*** Given records ***
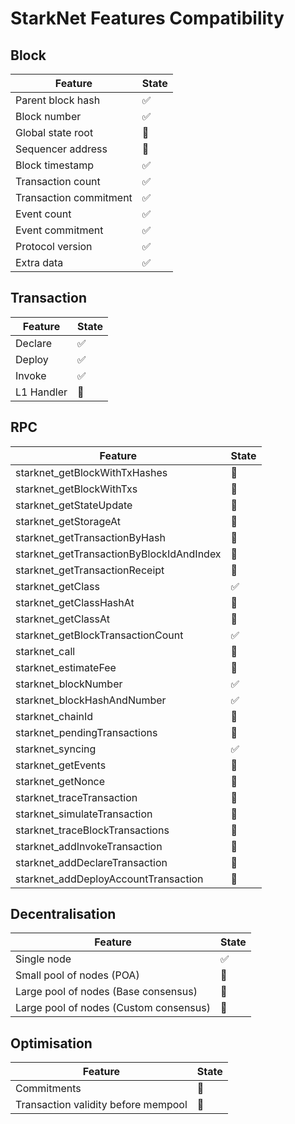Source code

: # StarkNet Features Compatibility

## Block

| Feature                | State              |
| ---------------------- | ------------------ |
| Parent block hash      | :white_check_mark: |
| Block number           | :white_check_mark: |
| Global state root      | :construction:     |
| Sequencer address      | :construction:     |
| Block timestamp        | :white_check_mark: |
| Transaction count      | :white_check_mark: |
| Transaction commitment | :white_check_mark: |
| Event count            | :white_check_mark: |
| Event commitment       | :white_check_mark: |
| Protocol version       | :white_check_mark: |
| Extra data             | :white_check_mark: |

## Transaction

| Feature    | State              |
| ---------- | ------------------ |
| Declare    | :white_check_mark: |
| Deploy     | :white_check_mark: |
| Invoke     | :white_check_mark: |
| L1 Handler | :construction:     |

## RPC

| Feature                                  | State              |
| ---------------------------------------- | ------------------ |
| starknet_getBlockWithTxHashes            | :construction:     |
| starknet_getBlockWithTxs                 | :construction:     |
| starknet_getStateUpdate                  | :construction:     |
| starknet_getStorageAt                    | :construction:     |
| starknet_getTransactionByHash            | :construction:     |
| starknet_getTransactionByBlockIdAndIndex | :construction:     |
| starknet_getTransactionReceipt           | :construction:     |
| starknet_getClass                        | :white_check_mark: |
| starknet_getClassHashAt                  | :construction:     |
| starknet_getClassAt                      | :construction:     |
| starknet_getBlockTransactionCount        | :white_check_mark: |
| starknet_call                            | :construction:     |
| starknet_estimateFee                     | :construction:     |
| starknet_blockNumber                     | :white_check_mark: |
| starknet_blockHashAndNumber              | :white_check_mark: |
| starknet_chainId                         | :construction:     |
| starknet_pendingTransactions             | :construction:     |
| starknet_syncing                         | :white_check_mark: |
| starknet_getEvents                       | :construction:     |
| starknet_getNonce                        | :construction:     |
| starknet_traceTransaction                | :construction:     |
| starknet_simulateTransaction             | :construction:     |
| starknet_traceBlockTransactions          | :construction:     |
| starknet_addInvokeTransaction            | :construction:     |
| starknet_addDeclareTransaction           | :construction:     |
| starknet_addDeployAccountTransaction     | :construction:     |

## Decentralisation

| Feature                                | State              |
| -------------------------------------- | ------------------ |
| Single node                            | :white_check_mark: |
| Small pool of nodes (POA)              | :construction:     |
| Large pool of nodes (Base consensus)   | :construction:     |
| Large pool of nodes (Custom consensus) | :construction:     |

## Optimisation

| Feature                             | State          |
| ----------------------------------- | -------------- |
| Commitments                         | :construction: |
| Transaction validity before mempool | :construction: |
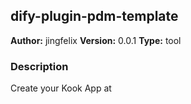 ## dify-plugin-pdm-template

**Author:** jingfelix
**Version:** 0.0.1
**Type:** tool

### Description

Create your Kook App at [](https://developer.kookapp.cn/app/index)

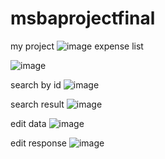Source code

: # msbaprojectfinal

my project
![image](https://github.com/anshitk07/msbaprojectfinal/assets/122850135/6bff200f-bdbf-44d1-baf2-8e521865b9dc)
expense list

![image](https://github.com/anshitk07/msbaprojectfinal/assets/122850135/7553590c-976c-4abe-8f23-dfb97edc285c)

search by id
![image](https://github.com/anshitk07/msbaprojectfinal/assets/122850135/6c9c243a-6fb5-4158-9398-c2a945facc31)

search result
![image](https://github.com/anshitk07/msbaprojectfinal/assets/122850135/d615606a-a020-4982-8d33-f9b4f801b851)

edit data
![image](https://github.com/anshitk07/msbaprojectfinal/assets/122850135/daa99bad-4d56-47cc-9375-965ffdfa7f15)

edit response
![image](https://github.com/anshitk07/msbaprojectfinal/assets/122850135/c8106803-929f-4917-b1b5-a703789eb374)



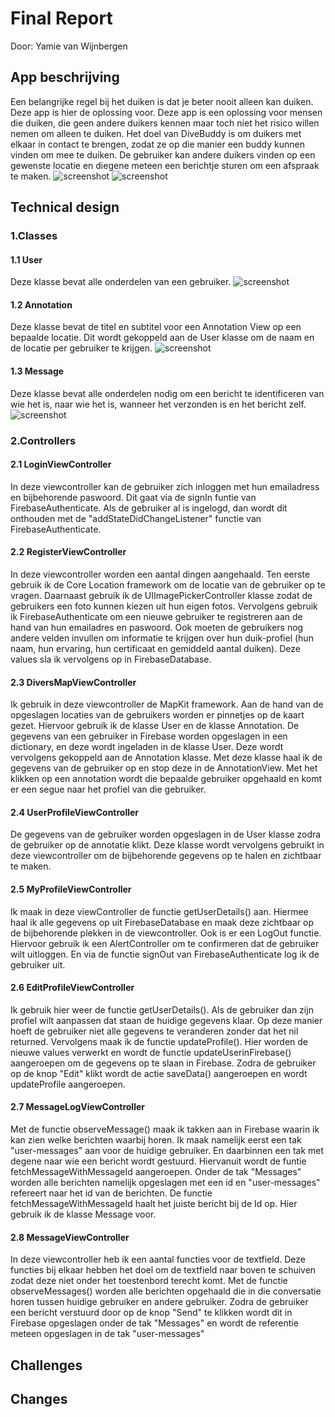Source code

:# Final Report
Door: Yamie van Wijnbergen

## App beschrijving
Een belangrijke regel bij het duiken is dat je beter nooit alleen kan duiken. Deze app is hier de oplossing voor. Deze app is een oplossing voor mensen die duiken, die geen andere duikers kennen maar toch niet het risico willen nemen om alleen te duiken. Het doel van DiveBuddy is om duikers met elkaar in contact te brengen, zodat ze op die manier een buddy kunnen vinden om mee te duiken. De gebruiker kan andere duikers vinden op een gewenste locatie en diegene meteen een berichtje sturen om een afspraak te maken.
![screenshot](screenshot3.jpg "Screenshot") ![screenshot](screenshot4.jpg "Screenshot")

## Technical design
### 1.Classes
#### 1.1 User
Deze klasse bevat alle onderdelen van een gebruiker.
![screenshot](user.png "Screenshot")

#### 1.2 Annotation
Deze klasse bevat de titel en subtitel voor een Annotation View op een bepaalde locatie. Dit wordt gekoppeld aan de User klasse om de naam en de locatie per gebruiker te krijgen.
![screenshot](annotation.png "Screenshot")

#### 1.3 Message
Deze klasse bevat alle onderdelen nodig om een bericht te identificeren van wie het is, naar wie het is, wanneer het verzonden is en het bericht zelf.
![screenshot](message.png "Screenshot")

### 2.Controllers
#### 2.1 LoginViewController
In deze viewcontroller kan de gebruiker zich inloggen met hun emailadress en bijbehorende paswoord. Dit gaat via de signIn funtie van FirebaseAuthenticate. Als de gebruiker al is ingelogd, dan wordt dit onthouden met de "addStateDidChangeListener" functie van FirebaseAuthenticate.

#### 2.2 RegisterViewController
In deze viewcontroller worden een aantal dingen aangehaald. Ten eerste gebruik ik de Core Location framework om de locatie van de gebruiker op te vragen. Daarnaast gebruik ik de UIImagePickerController klasse zodat de gebruikers een foto kunnen kiezen uit hun eigen fotos. Vervolgens gebruik ik FirebaseAuthenticate om een nieuwe gebruiker te registreren aan de hand van hun emailadres en paswoord. Ook moeten de gebruikers nog andere velden invullen om informatie te krijgen over hun duik-profiel (hun naam, hun ervaring, hun certificaat en gemiddeld aantal duiken). Deze values sla ik vervolgens op in FirebaseDatabase.

#### 2.3 DiversMapViewController
Ik gebruik in deze viewcontroller de MapKit framework. Aan de hand van de opgeslagen locaties van de gebruikers worden er pinnetjes op de kaart gezet. Hiervoor gebruik ik de klasse User en de klasse Annotation. De gegevens van een gebruiker in Firebase worden opgeslagen in een dictionary, en deze wordt ingeladen in de klasse User. Deze wordt vervolgens gekoppeld aan de Annotation klasse. Met deze klasse haal ik de gegevens van de gebruiker op en stop deze in de AnnotationView. Met het klikken op een annotation wordt die bepaalde gebruiker opgehaald en komt er een segue naar het profiel van die gebruiker.

#### 2.4 UserProfileViewController
De gegevens van de gebruiker worden opgeslagen in de User klasse zodra de gebruiker op de annotatie klikt. Deze klasse wordt vervolgens gebruikt in deze viewcontroller om de bijbehorende gegevens op te halen en zichtbaar te maken.

#### 2.5 MyProfileViewController
Ik maak in deze viewController de functie getUserDetails() aan. Hiermee haal ik alle gegevens op uit FirebaseDatabase en maak deze zichtbaar op de bijbehorende plekken in de viewcontroller. Ook is er een LogOut functie. Hiervoor gebruik ik een AlertController om te confirmeren dat de gebruiker wilt uitloggen. En via de functie signOut van FirebaseAuthenticate log ik de gebruiker uit.

#### 2.6 EditProfileViewController
Ik gebruik hier weer de functie getUserDetails(). Als de gebruiker dan zijn profiel wilt aanpassen dat staan de huidige gegevens klaar. Op deze manier hoeft de gebruiker niet alle gegevens te veranderen zonder dat het nil returned. Vervolgens maak ik de functie updateProfile(). Hier worden de nieuwe values verwerkt en wordt de functie updateUserinFirebase() aangeroepen om de gegevens op te slaan in Firebase. Zodra de gebruiker op de knop "Edit" klikt wordt de actie saveData() aangeroepen en wordt updateProfile aangeroepen.

#### 2.7 MessageLogViewController
Met de functie observeMessage() maak ik takken aan in Firebase waarin ik kan zien welke berichten waarbij horen. Ik maak namelijk eerst een tak "user-messages" aan voor de huidige gebruiker. En daarbinnen een tak met degene naar wie een bericht wordt gestuurd. Hiervanuit wordt de funtie fetchMessageWithMessageId aangeroepen. Onder de tak "Messages" worden alle berichten namelijk opgeslagen met een id en "user-messages" refereert naar het id van de berichten. De functie fetchMessageWithMessageId haalt het juiste bericht bij de Id op. Hier gebruik ik de klasse Message voor.

#### 2.8 MessageViewController
In deze viewcontroller heb ik een aantal functies voor de textfield. Deze functies bij elkaar hebben het doel om de textfield naar boven te schuiven zodat deze niet onder het toestenbord terecht komt. Met de functie observeMessages() worden alle berichten opgehaald die in die conversatie horen tussen huidige gebruiker en andere gebruiker. Zodra de gebruiker een bericht verstuurd door op de knop "Send" te klikken wordt dit in Firebase opgeslagen onder de tak "Messages" en wordt de referentie meteen opgeslagen in de tak "user-messages"

## Challenges


## Changes





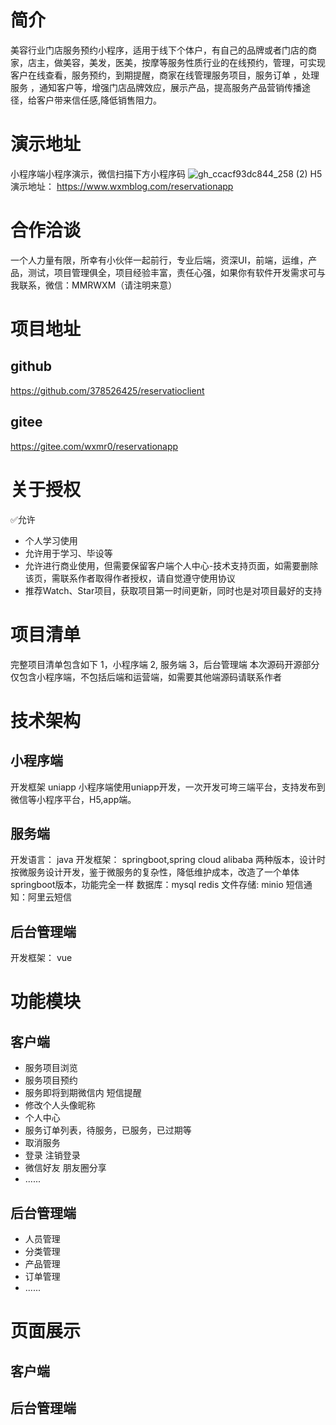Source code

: # 简介
美容行业门店服务预约小程序，适用于线下个体户，有自己的品牌或者门店的商家，店主，做美容，美发，医美，按摩等服务性质行业的在线预约，管理，可实现客户在线查看，服务预约，到期提醒，商家在线管理服务项目，服务订单 ，处理服务 ，通知客户等，增强门店品牌效应，展示产品，提高服务产品营销传播途径，给客户带来信任感,降低销售阻力。
# 演示地址
小程序端小程序演示，微信扫描下方小程序码
![gh_ccacf93dc844_258 (2)](https://www.wxmblog.com/upload/2023/09/gh_ccacf93dc844_258%20(2).jpg)
H5演示地址：
https://www.wxmblog.com/reservationapp
#  合作洽谈
一个人力量有限，所幸有小伙伴一起前行，专业后端，资深UI，前端，运维，产品，测试，项目管理俱全，项目经验丰富，责任心强，如果你有软件开发需求可与我联系，微信：MMRWXM（请注明来意）
# 项目地址
## github
https://github.com/378526425/reservatioclient
## gitee
https://gitee.com/wxmr0/reservationapp
# 关于授权
✅允许
-  个人学习使用
- 允许用于学习、毕设等
- 允许进行商业使用，但需要保留客户端个人中心-技术支持页面，如需要删除该页，需联系作者取得作者授权，请自觉遵守使用协议
- 推荐Watch、Star项目，获取项目第一时间更新，同时也是对项目最好的支持
# 项目清单
完整项目清单包含如下
1，小程序端
2,   服务端
3，后台管理端
本次源码开源部分仅包含小程序端，不包括后端和运营端，如需要其他端源码请联系作者
# 技术架构
## 小程序端
开发框架 uniapp
小程序端使用uniapp开发，一次开发可垮三端平台，支持发布到微信等小程序平台，H5,app端。
## 服务端
开发语言： java
开发框架： springboot,spring cloud alibaba 两种版本，设计时按微服务设计开发，鉴于微服务的复杂性，降低维护成本，改造了一个单体springboot版本，功能完全一样
数据库：mysql redis
文件存储:  minio
短信通知：阿里云短信
## 后台管理端
开发框架： vue
# 功能模块
## 客户端
- 服务项目浏览
- 服务项目预约
- 服务即将到期微信内 短信提醒
- 修改个人头像昵称
- 个人中心
- 服务订单列表，待服务，已服务，已过期等
- 取消服务
- 登录 注销登录
- 微信好友 朋友圈分享
-  ......
## 后台管理端
- 人员管理
- 分类管理
- 产品管理
- 订单管理
- ......


# 页面展示
## 客户端

## 后台管理端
*** End of Given records ***
(Exercise aim)
Each line in the data that holds the string "wxmblog" needs to be copied.

(Solution to the exercise)
![gh_ccacf93dc844_258 (2)](https://www.wxmblog.com/upload/2023/09/gh_ccacf93dc844_258%20(2).jpg)
https://www.wxmblog.com/reservationapp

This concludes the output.